(Items from a data source)
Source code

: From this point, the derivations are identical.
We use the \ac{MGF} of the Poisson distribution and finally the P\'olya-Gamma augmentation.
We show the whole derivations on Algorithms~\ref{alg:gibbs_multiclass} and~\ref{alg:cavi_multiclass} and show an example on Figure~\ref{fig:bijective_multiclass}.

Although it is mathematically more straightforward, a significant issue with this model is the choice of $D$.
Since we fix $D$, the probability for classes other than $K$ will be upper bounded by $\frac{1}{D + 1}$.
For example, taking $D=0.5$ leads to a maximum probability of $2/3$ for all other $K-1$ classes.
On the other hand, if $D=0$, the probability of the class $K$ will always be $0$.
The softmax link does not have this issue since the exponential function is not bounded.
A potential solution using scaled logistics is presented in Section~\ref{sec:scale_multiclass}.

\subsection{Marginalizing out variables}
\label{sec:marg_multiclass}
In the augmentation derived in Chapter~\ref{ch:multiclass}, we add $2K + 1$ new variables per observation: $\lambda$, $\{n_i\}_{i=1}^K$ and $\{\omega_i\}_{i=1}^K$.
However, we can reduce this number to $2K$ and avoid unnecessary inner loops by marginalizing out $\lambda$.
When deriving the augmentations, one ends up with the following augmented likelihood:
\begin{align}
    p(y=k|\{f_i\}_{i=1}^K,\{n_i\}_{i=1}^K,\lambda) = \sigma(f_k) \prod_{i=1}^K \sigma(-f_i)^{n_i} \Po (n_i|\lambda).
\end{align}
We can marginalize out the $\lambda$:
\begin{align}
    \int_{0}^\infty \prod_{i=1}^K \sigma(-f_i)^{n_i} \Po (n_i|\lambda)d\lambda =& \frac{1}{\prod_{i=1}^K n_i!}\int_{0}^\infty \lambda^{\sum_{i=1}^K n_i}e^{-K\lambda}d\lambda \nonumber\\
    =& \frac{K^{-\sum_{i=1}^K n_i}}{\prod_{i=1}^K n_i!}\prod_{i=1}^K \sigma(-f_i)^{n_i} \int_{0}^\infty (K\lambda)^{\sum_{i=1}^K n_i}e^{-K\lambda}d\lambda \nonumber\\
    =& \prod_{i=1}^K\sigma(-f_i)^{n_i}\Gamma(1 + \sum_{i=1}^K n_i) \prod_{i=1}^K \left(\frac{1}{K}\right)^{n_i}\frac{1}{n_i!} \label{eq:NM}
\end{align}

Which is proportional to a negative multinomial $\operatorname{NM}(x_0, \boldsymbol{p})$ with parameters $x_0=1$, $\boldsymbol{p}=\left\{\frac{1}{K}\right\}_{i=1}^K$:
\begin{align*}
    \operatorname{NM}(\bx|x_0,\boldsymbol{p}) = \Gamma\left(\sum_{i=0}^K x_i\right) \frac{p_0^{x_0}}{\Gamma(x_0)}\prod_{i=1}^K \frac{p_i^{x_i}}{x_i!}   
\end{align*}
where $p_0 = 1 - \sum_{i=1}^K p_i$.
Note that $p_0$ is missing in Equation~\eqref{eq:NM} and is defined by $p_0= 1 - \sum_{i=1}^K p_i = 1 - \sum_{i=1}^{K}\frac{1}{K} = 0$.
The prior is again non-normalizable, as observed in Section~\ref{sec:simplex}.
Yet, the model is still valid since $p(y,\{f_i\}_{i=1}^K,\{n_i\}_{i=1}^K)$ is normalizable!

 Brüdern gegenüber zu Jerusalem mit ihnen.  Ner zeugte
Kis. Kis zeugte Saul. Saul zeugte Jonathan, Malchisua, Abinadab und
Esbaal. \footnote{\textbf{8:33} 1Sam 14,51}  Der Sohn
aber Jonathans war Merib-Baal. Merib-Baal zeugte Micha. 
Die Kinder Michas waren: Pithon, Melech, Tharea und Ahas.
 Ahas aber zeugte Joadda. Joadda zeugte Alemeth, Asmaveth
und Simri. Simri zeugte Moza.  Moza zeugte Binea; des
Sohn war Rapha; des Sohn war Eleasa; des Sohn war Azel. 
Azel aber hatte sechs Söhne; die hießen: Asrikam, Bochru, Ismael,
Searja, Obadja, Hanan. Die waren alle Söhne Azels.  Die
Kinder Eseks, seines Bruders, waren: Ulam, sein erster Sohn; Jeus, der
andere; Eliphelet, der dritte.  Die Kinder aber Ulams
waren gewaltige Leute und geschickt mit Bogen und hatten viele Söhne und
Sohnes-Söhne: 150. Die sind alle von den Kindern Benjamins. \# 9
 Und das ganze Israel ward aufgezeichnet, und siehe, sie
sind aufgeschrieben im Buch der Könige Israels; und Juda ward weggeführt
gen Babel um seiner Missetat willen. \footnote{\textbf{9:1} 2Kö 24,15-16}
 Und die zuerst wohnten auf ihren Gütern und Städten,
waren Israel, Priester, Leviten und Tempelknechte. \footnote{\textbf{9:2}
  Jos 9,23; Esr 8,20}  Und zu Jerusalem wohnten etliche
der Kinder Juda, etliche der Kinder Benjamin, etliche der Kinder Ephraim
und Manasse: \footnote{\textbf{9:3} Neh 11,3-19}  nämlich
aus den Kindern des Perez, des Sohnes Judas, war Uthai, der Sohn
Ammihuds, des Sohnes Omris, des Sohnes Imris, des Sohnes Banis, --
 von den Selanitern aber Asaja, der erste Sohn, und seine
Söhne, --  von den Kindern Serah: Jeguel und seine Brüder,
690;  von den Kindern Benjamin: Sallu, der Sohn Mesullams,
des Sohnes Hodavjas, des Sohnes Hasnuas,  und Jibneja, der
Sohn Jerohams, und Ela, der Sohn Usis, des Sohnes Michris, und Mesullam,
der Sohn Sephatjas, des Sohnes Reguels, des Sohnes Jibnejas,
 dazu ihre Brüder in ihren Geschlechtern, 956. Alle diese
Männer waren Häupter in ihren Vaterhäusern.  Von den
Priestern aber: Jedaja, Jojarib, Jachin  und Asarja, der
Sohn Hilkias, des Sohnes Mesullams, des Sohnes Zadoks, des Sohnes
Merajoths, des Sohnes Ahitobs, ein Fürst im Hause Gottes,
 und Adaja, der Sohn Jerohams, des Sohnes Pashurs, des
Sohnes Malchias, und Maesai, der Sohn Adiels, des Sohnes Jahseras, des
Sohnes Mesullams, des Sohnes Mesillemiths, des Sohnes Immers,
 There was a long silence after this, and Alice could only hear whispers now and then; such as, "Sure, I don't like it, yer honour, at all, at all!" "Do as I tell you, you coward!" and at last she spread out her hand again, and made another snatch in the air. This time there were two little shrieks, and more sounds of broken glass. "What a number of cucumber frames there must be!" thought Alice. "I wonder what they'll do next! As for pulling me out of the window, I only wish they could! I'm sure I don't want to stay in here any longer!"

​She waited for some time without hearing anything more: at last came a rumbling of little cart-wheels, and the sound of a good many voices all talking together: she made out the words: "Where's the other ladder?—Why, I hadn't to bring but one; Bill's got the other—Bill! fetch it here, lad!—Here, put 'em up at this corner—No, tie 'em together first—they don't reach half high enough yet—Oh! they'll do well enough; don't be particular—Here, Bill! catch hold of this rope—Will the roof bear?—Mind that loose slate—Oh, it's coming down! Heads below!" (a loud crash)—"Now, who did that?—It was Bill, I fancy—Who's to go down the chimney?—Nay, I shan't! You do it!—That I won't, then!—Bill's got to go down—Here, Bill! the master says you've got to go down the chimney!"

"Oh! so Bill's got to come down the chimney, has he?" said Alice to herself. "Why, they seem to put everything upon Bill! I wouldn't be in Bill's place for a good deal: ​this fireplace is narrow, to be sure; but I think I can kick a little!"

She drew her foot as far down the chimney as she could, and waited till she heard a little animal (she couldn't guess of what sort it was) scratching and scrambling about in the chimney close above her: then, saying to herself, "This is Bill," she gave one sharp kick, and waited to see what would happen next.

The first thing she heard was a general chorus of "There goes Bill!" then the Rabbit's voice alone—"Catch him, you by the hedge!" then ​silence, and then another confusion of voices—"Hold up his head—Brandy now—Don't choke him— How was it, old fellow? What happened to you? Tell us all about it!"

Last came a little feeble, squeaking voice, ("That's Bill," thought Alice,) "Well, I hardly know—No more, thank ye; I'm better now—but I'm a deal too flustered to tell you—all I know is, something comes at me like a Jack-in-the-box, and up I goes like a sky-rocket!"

### [Activity]
Each line in the entries above, starting at the line with "andere; Eliphelet, der" and ending at the line with "waren Israel, Priester, Leviten", is to be printed exactly, and only those lines.

### [Output below]
andere; Eliphelet, der dritte.  Die Kinder aber Ulams
waren gewaltige Leute und geschickt mit Bogen und hatten viele Söhne und
Sohnes-Söhne: 150. Die sind alle von den Kindern Benjamins. \# 9
 Und das ganze Israel ward aufgezeichnet, und siehe, sie
sind aufgeschrieben im Buch der Könige Israels; und Juda ward weggeführt
gen Babel um seiner Missetat willen. \footnote{\textbf{9:1} 2Kö 24,15-16}
 Und die zuerst wohnten auf ihren Gütern und Städten,
waren Israel, Priester, Leviten und Tempelknechte. \footnote{\textbf{9:2}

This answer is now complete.